Wednesday, May 6, 2009
Afghan officials warned that a United States raid had killed 100 people, “mostly civilians”, in the Afghani province of Farah. Among the dead was a member of the International Committee of the Red Cross (ICRC) and his family.
“Twenty-five to 30 of them are Taliban, including from Chechnya and Pakistan, and the rest are civilians including children, women and elderly people,” said police official Abdul Rauf Ahmadi.
The governor of the province, Rohul Amin, said that he thought that as many as 100 civilians were killed in the raid.
A spokeswoman for the ICRC said the organization sent help to the region after being contacted by village elders. “When [our team] went to the first two villages where these incidents took place they saw dozens of bodies.

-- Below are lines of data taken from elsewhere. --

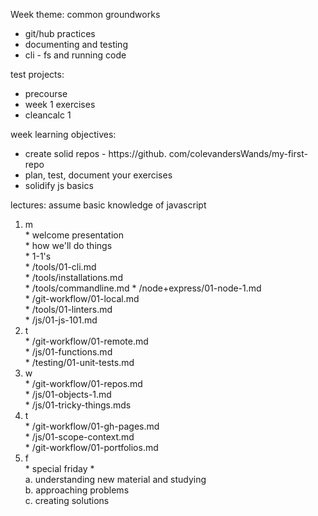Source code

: Week theme:  common groundworks  
  * git/hub practices  
  * documenting and testing   
  * cli - fs and running code  
  
  test
projects:  
  * precourse  
  * week 1 exercises   
  * cleancalc 1  
  
week learning objectives:  
  * create solid repos - https://github.  com/colevandersWands/my-first-repo  
  * plan, test, document your exercises  
  * solidify js basics  
  
lectures:  assume basic knowledge of javascript  
  1. m  
    * welcome presentation  
    * how we'll do things  
    * 1-1's   
    * /tools/01-cli.md  
    * /tools/installations.md  
    * /tools/commandline.md
    * /node+express/01-node-1.md  
    * /git-workflow/01-local.md  
    * /tools/01-linters.md  
    * /js/01-js-101.md
  2. t  
    * /git-workflow/01-remote.md  
    * /js/01-functions.md  
    * /testing/01-unit-tests.md  
  3. w  
    * /git-workflow/01-repos.md  
    * /js/01-objects-1.md   
    * /js/01-tricky-things.mds
  4. t  
    * /git-workflow/01-gh-pages.md  
    * /js/01-scope-context.md  
    * /git-workflow/01-portfolios.md  
  5. f  
    * special friday *  
  a. understanding new material and studying  
  b. approaching problems  
  c. creating solutions  







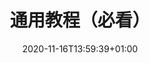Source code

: ---
title: "通用教程（必看）"
description: "通用教程（必看）"
lead: ""
date: 2020-11-16T13:59:39+01:00
lastmod: 2020-11-16T13:59:39+01:00
draft: false
images: []
menu:
  docs:
    parent: "mark_user"
    identifier: "General"
weight: 5
---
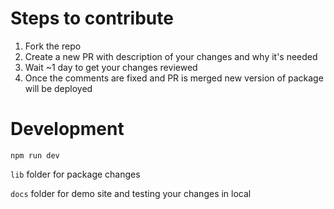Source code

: # Steps to contribute

1. Fork the repo
2. Create a new PR with description of your changes and why it's needed
3. Wait ~1 day to get your changes reviewed
4. Once the comments are fixed and PR is merged new version of package will be deployed


# Development

`npm run dev` 

`lib` folder for package changes

`docs` folder for demo site and testing your changes in local
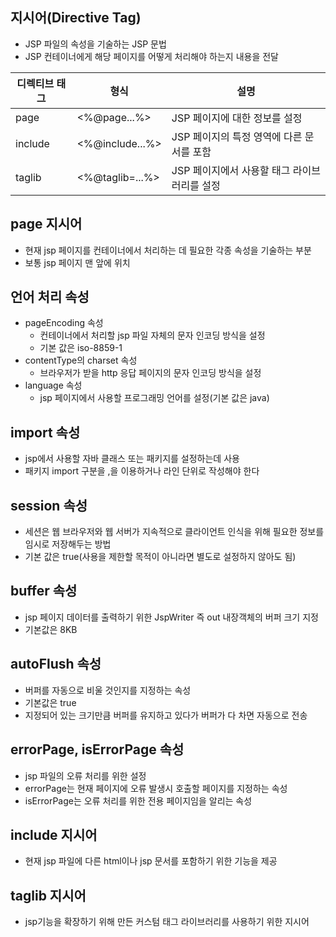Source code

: ## 지시어(Directive Tag)

- JSP 파일의 속성을 기술하는 JSP 문법
- JSP 컨테이너에게 해당 페이지를 어떻게 처리해야 하는지 내용을 전달

| 디렉티브 태그 | 형식            | 설명                                         |
| ------------- | --------------- | -------------------------------------------- |
| page          | <%@page...%>    | JSP 페이지에 대한 정보를 설정                |
| include       | <%@include...%> | JSP 페이지의 특정 영역에 다른 문서를 포함    |
| taglib        | <%@taglib=...%> | JSP 페이지에서 사용할 태그 라이브러리를 설정 |

## page 지시어

- 현재 jsp 페이지를 컨테이너에서 처리하는 데 필요한 각종 속성을 기술하는 부분
- 보통 jsp 페이지 맨 앞에 위치

## 언어 처리 속성

- pageEncoding 속성
  - 컨테이너에서 처리할 jsp 파일 자체의 문자 인코딩 방식을 설정
  - 기본 값은 iso-8859-1
- contentType의 charset 속성
  - 브라우저가 받을 http 응답 페이지의 문자 인코딩 방식을 설정
- language 속성
  - jsp 페이지에서 사용할 프로그래밍 언어를 설정(기본 값은 java)

## import 속성

- jsp에서 사용할 자바 클래스 또는 패키지를 설정하는데 사용
- 패키지 import 구분을 ,을 이용하거나 라인 단위로 작성해야 한다

## session 속성

- 세션은 웹 브라우저와 웹 서버가 지속적으로 클라이언트 인식을 위해 필요한 정보를 임시로 저장해두는 방법
- 기본 값은 true(사용을 제한할 목적이 아니라면 별도로 설정하지 않아도 됨)

## buffer 속성

- jsp 페이지 데이터를 출력하기 위한 JspWriter 즉 out 내장객체의 버퍼 크기 지정
- 기본값은 8KB

## autoFlush 속성

- 버퍼를 자동으로 비울 것인지를 지정하는 속성
- 기본값은 true
- 지정되어 있는 크기만큼 버퍼를 유지하고 있다가 버퍼가 다 차면 자동으로 전송

## errorPage, isErrorPage 속성

- jsp 파일의 오류 처리를 위한 설정
- errorPage는 현재 페이지에 오류 발생시 호출할 페이지를 지정하는 속성
- isErrorPage는 오류 처리를 위한 전용 페이지임을 알리는 속성

## include 지시어

- 현재 jsp 파일에 다른 html이나 jsp 문서를 포함하기 위한 기능을 제공

## taglib 지시어

- jsp기능을 확장하기 위해 만든 커스텀 태그 라이브러리를 사용하기 위한 지시어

They saw graves and they saw people being buried.” ICRC officials also claim that they saw women and children among the dead.
The U.S government has said it is conducting a joint inquiry into the incident. State department spokesman Robert Wood, said in a statement: “Coalition forces and the Afghan government have received reports of civilian casualties in conjunction with a militant attack on Afghan National Security Forces in Farah Province on May 5.”
Deputy provincial governor Mohammad Younus Rasouli said that villagers brought the bodies of 20 dead children to his office in the capital city of Farah as proof that the raid killed civilians.
Approximately 2,000 civilians were killed in fighting against the Taliban in 2008, the United Nations says.